Italian leaders restated their misgivings today over U.S. military actions against Libya directly to Secretary of State George P. Shultz, who arrived here for a three-day visit.
Prime Minister Bettino Craxi, meeting with Shultz at the Chigi Palace, expressed "doubts about the usefulness of repeating" the U.S. military challenge to Libya's claim to the Gulf of Sidra, according to a senior U.S. official who was present.
Craxi also noted that "there are a variety of sources for terrorism" other than Libya, and that the U.S. action produced "expressions of solidarity from countries that otherwise might not give those expressions," the official said.
However, Craxi's remarks today were somewhat softer than Tuesday's, in which he said a military challenge to Qaddafi's claim was "unacceptable" even though the claim was an "inadmissible" violation of world navigational freedom. The officials attributed the shift to "the passage of time."
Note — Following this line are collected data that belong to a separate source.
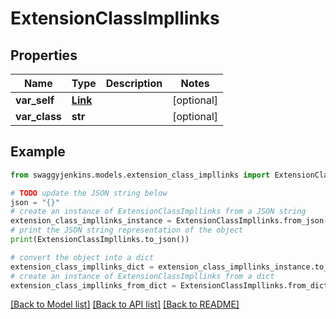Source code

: # ExtensionClassImpllinks


## Properties

Name | Type | Description | Notes
------------ | ------------- | ------------- | -------------
**var_self** | [**Link**](Link.md) |  | [optional] 
**var_class** | **str** |  | [optional] 

## Example

```python
from swaggyjenkins.models.extension_class_impllinks import ExtensionClassImpllinks

# TODO update the JSON string below
json = "{}"
# create an instance of ExtensionClassImpllinks from a JSON string
extension_class_impllinks_instance = ExtensionClassImpllinks.from_json(json)
# print the JSON string representation of the object
print(ExtensionClassImpllinks.to_json())

# convert the object into a dict
extension_class_impllinks_dict = extension_class_impllinks_instance.to_dict()
# create an instance of ExtensionClassImpllinks from a dict
extension_class_impllinks_from_dict = ExtensionClassImpllinks.from_dict(extension_class_impllinks_dict)
```
[[Back to Model list]](../README.md#documentation-for-models) [[Back to API list]](../README.md#documentation-for-api-endpoints) [[Back to README]](../README.md)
Shultz told reporters on his plane that Italy's position "is perhaps not quite what we would wish for, but nevertheless, I think we are in good shape."
Italy barred the United States from using NATO bases here for anything but NATO purposes last November, after U.S. planes forced an Egyptian jet carrying the Achille Lauro hijackers to land at the Sigonella air base. Asked what restrictions Italy had imposed during the Libyan incident, Shultz said that none "in any real way impeded the full conduct of our exercises."